Since the early 1960s, Cosby has had a stellar career, including records, books, films and social advocacy. And, of course, television, where he broke the color barrier in the first of his many series, "I Spy," in the '60s, and scored stratospheric success with "The Cosby Show" (1984-92).
Now, at age 76, he keeps up a busy itinerary doing the thing that got him started: being onstage saying things all sorts of people find funny and true.
So, another question: Why keep up this grueling pace?
"I don't do anything," he contends in his meandering style. "I go to the airport and people come up to me while we're waiting for the flight: 'May I take a picture?' Click, click."
And then, just like that (or he would have you believe), he takes the stage somewhere and it's showtime.
"I take a bow. I grab the mic and I begin to put it on. And we're in show business! It is wonderful and I just enjoy it!"
On his new special, as always, Cosby frames life in universal terms, albeit now from the perspective of a septuagenarian with a solid if sometimes trying marriage, plus kids and grandkids, a sweet tooth he shouldn't indulge, and a habit of losing things.
"I'm telling you now, I'm not afraid to say it, I lost my key," he tells the audience with leisurely yet manicured pacing: "It was given to me. I lost my key to the house. That was 48 years ago. I don't have a key."
The audience eats it up, rewarding Cosby, he says, with "a sense of how much they understand and trust" him.
"With that, it raises the self-esteem," he goes on, as if at this phase of his storied career self-esteem were ever at issue, "and I am now driving as a coachman would, with some horses that can really moooove out.
"But you don't want to go TOO fast," he cautions, "because you have the carriage you're on, the wheels, the balance."
Meanwhile, what you don't have, if you're Cosby, is jokes.

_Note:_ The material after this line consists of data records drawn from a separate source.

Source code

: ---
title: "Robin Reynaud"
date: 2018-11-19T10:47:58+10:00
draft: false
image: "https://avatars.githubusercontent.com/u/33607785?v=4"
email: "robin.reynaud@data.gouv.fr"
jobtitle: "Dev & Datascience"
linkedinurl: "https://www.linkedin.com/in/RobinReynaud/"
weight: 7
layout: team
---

"NO jokes! I tell stories," he declares. "Because I believe you can do things that joke tellers can't do, and that is, bring your audience along."

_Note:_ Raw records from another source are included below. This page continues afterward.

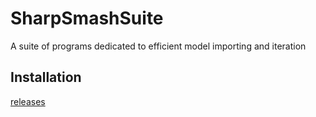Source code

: # SharpSmashSuite
A suite of programs dedicated to efficient model importing and iteration

## Installation 
[releases](https://github.com/CSharpM7/SharpSmashSuite/releases)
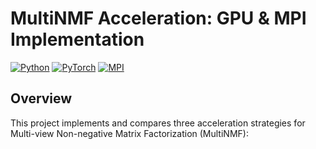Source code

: # MultiNMF Acceleration: GPU & MPI Implementation
[![Python](https://img.shields.io/badge/Python-3.9+-blue.svg)](https://python.org)
[![PyTorch](https://img.shields.io/badge/PyTorch-2.0+-orange.svg)](https://pytorch.org)
[![MPI](https://img.shields.io/badge/MPI-OpenMPI-green.svg)](https://www.open-mpi.org/)

## Overview
This project implements and compares three acceleration strategies for Multi-view Non-negative Matrix Factorization (MultiNMF):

That's what he discovered at Temple University in 1960, when, as a lad from a downtrodden Philly neighborhood, he rose to the challenge of his Remedial English professor. The assignment was to write a theme about the first time he'd ever done something. Cosby wrote an account of having pulled one of his own teeth. The professor gave him his first-ever A.
Not too much later, Cosby had vaulted to New York's Greenwich Village as a burgeoning stand-up. He speaks of consorting with the likes of Richie Havens, Richard Pryor and Peter, Paul and Mary - "people who were going to be somebody someday."
He landed a gig at a club on MacDougal Street "where I came on at 8 and left at 4 in the morning, and my job description was to break up the monotony of the folk singers.
"And over the club," he goes on, savoring the memory, "was a store that sold very cheap beads, things like that, and was run by a retired ventriloquist, an alcoholic. The story on him was, he had become jealous of his dummy and one night, in a drunken rage, he shot the dummy, then retired." Cosby is wearing a mischievous grin. "I'm serious!"
Soon he was a star, having soared after making a key decision as he surveyed other rising black comedians, who typically tailored their acts to their identity and experiences as black men.
"I figured, if Godfrey Cambridge does this, if Dick Gregory does this, there's no need for ALL of us to do it," Cosby says. "So I decided a very simple thing: I'm not going to tell you what color I am. If you're unsighted, your friends will tell you!"
But whatever your color, "you can identify with what I'm talking about. It goes all the way back to freshman Remedial English: I never said, 'And I looked at my black face and my tooth was white.'"
Cosby chuckles again at that messy self-extraction and adds, "There WAS a lot of red."